# Rattling AF Canon Mark5dIV



## Kai75 (Jun 23, 2020)

While filming with my Canon Mark5dIV and a 24-70mm 2.8 II lens, during continious AF I hear an annoying rattling while the AF is hunting for a focuspoint. I have been told, that a SMT lens would do the trick. Is the plastic fantastic 50 mm 1.8 a good lens for this purpose? Thanks.


----------



## Bennymiata (Jun 24, 2020)

My ef -s 60mm macro lens does that too. Very annoying if you're taking videos.
None of my other lenses make much noise however, so your lens might need a service.


----------



## Viggo (Jun 24, 2020)

Perfectly normal and perfectly annoying.

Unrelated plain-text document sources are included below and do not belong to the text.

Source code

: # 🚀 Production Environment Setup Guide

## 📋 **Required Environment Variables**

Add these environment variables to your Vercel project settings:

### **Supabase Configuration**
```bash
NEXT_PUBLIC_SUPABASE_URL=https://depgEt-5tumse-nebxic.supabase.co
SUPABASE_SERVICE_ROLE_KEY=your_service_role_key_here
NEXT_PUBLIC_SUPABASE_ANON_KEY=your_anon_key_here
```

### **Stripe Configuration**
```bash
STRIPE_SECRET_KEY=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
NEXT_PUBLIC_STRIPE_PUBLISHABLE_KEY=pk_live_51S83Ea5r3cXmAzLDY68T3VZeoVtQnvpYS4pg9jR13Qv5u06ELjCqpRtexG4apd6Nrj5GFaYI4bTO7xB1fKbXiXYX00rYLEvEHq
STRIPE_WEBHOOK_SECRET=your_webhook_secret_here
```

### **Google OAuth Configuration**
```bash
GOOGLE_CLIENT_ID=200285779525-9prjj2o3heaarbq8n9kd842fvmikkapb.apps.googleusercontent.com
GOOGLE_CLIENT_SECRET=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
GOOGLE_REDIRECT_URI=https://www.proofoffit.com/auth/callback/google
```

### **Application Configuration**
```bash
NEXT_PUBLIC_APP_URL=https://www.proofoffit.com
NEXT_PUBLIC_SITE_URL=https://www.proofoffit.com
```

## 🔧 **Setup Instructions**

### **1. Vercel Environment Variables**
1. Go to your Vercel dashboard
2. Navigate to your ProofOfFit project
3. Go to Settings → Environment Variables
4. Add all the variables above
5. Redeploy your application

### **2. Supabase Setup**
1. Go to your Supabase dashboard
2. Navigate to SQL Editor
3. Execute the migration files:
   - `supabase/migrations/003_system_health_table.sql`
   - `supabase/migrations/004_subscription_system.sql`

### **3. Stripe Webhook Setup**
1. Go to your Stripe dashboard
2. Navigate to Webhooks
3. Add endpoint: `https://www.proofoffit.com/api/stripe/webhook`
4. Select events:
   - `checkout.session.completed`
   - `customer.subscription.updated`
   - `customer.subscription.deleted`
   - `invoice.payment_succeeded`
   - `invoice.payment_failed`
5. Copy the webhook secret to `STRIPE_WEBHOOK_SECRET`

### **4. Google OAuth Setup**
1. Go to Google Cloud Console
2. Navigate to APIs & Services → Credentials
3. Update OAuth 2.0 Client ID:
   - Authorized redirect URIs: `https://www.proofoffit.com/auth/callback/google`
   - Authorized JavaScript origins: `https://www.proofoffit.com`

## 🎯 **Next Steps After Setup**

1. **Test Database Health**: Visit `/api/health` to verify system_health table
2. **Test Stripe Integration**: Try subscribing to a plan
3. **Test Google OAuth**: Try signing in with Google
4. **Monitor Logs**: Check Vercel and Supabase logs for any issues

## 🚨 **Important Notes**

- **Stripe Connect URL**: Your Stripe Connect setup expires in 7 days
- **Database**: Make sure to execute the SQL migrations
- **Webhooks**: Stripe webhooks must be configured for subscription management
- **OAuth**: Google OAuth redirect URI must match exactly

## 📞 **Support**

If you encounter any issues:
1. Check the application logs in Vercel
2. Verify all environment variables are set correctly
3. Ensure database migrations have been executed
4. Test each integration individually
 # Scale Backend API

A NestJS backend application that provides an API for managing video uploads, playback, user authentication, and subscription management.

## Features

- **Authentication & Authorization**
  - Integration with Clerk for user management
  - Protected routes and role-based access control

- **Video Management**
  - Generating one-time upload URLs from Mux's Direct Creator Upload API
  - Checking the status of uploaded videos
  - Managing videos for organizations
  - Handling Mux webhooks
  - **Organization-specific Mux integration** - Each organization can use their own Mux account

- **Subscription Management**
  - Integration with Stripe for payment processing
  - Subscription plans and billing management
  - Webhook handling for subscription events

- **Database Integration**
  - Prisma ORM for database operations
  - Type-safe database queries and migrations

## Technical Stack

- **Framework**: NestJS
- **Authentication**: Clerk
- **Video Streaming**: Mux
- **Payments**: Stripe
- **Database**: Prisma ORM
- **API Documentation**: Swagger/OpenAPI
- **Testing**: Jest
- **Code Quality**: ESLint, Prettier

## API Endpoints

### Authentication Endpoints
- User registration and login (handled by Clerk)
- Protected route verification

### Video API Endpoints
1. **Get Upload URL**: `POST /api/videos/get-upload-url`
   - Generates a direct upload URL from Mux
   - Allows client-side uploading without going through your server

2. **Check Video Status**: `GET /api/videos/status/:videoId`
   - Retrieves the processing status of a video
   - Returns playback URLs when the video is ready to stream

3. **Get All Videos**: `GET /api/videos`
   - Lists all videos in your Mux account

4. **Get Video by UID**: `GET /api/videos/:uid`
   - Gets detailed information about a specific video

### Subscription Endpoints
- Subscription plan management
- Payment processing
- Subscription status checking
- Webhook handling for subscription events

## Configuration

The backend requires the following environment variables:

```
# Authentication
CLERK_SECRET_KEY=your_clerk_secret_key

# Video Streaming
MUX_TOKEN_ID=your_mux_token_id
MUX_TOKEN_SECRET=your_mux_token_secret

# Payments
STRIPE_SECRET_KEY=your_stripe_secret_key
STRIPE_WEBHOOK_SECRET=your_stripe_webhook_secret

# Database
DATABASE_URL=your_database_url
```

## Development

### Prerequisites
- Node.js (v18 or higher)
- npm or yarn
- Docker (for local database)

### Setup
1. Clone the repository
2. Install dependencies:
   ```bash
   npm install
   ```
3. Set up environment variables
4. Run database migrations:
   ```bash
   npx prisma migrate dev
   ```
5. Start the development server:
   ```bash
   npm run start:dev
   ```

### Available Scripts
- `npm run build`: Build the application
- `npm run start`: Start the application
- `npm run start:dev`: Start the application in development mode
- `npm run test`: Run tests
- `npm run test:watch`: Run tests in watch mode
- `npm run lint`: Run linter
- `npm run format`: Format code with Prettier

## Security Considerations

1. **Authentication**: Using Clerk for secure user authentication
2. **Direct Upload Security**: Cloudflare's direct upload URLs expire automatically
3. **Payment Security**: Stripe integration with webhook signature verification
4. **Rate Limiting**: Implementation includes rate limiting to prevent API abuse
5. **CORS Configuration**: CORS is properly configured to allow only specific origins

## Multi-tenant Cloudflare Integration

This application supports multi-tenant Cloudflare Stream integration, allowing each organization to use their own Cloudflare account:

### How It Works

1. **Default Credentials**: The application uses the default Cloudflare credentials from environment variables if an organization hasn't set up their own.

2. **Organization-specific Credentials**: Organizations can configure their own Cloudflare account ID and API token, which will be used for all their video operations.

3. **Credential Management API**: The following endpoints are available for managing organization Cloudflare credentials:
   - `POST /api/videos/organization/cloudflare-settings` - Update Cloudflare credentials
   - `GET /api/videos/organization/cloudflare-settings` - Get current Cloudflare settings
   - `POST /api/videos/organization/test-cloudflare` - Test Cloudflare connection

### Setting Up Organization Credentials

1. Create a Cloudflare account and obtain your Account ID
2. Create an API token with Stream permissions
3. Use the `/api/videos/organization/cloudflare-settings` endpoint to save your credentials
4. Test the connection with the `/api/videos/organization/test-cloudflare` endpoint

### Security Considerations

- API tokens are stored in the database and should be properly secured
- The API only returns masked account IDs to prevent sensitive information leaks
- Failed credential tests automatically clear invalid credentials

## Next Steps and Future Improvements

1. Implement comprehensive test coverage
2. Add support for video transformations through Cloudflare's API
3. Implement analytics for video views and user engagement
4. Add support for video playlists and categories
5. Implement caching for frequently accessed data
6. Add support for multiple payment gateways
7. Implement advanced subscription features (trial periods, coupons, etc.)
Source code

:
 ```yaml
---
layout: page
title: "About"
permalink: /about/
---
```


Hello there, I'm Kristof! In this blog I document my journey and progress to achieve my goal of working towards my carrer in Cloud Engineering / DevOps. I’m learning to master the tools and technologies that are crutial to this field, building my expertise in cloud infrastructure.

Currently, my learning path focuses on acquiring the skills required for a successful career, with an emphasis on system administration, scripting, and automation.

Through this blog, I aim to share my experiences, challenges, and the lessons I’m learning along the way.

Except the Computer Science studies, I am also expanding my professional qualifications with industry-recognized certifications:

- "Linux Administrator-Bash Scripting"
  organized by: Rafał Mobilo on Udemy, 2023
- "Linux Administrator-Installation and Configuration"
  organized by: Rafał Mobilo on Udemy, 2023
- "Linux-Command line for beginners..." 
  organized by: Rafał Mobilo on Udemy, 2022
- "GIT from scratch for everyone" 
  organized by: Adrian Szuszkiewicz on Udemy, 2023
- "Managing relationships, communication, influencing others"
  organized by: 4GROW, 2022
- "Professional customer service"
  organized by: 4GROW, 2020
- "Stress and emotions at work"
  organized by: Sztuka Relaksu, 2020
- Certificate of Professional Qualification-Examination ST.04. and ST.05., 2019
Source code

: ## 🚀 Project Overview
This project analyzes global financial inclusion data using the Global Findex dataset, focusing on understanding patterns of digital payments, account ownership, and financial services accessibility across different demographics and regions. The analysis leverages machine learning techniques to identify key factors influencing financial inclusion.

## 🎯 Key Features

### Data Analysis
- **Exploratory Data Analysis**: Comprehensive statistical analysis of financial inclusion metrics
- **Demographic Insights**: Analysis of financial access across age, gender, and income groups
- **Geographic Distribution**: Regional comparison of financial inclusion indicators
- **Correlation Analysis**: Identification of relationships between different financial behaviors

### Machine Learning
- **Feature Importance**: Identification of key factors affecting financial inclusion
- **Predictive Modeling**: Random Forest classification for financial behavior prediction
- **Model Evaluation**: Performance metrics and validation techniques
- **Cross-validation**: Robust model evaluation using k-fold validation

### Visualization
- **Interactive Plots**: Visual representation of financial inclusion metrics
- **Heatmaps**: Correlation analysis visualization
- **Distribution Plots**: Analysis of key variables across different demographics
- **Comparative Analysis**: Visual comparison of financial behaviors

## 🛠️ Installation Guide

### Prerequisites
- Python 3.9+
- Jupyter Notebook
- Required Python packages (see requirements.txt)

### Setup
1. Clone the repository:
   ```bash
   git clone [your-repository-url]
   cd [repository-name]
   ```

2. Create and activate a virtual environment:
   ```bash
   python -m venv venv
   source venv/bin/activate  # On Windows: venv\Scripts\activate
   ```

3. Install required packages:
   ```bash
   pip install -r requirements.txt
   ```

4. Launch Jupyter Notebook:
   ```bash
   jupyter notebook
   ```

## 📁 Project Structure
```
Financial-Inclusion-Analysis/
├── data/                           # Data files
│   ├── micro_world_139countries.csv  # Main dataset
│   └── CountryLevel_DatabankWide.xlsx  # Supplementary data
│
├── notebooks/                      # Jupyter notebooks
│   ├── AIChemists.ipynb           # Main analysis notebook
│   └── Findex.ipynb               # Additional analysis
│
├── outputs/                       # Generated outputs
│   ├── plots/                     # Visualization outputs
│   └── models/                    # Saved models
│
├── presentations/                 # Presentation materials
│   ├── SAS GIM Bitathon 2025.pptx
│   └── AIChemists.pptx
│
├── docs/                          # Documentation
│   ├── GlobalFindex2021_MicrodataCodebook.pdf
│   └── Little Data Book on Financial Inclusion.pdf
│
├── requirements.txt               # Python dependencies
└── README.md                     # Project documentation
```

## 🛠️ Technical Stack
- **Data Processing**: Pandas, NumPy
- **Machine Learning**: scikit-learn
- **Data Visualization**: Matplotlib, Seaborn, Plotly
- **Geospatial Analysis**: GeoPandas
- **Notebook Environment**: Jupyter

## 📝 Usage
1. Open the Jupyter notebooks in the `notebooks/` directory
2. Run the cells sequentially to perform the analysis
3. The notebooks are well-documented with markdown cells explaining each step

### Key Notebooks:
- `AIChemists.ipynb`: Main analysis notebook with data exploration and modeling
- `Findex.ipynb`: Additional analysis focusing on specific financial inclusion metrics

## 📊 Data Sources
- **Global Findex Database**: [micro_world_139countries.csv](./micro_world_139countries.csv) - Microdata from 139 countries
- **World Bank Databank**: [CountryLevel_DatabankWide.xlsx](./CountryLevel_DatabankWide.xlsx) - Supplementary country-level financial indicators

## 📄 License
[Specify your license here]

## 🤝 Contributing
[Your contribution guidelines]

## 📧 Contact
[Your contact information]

Move the mic away from the camera and it’s sorted. STM is much better, but you can still hear it so for me it was a lesser but still useless option.


----------



## mkamelg (Jun 24, 2020)

The only completely silent full-frame lens with EF mount in the Canon offer, suitable for creating video recordings using the camera's built-in microphone is the EF 24-105mm f/3.5-5.6 IS STM lens.


----------



## LSXPhotog (Jun 25, 2020)

In my experience, there are some USM lenses that perform pretty admirably when it comes to autofocus sound performance in video. The new RF 24-105 is using a hybrid USM system, if I recall correctly. This lens is entirely silent for me, so I would say that this hybrid system is working pretty nicely.


----------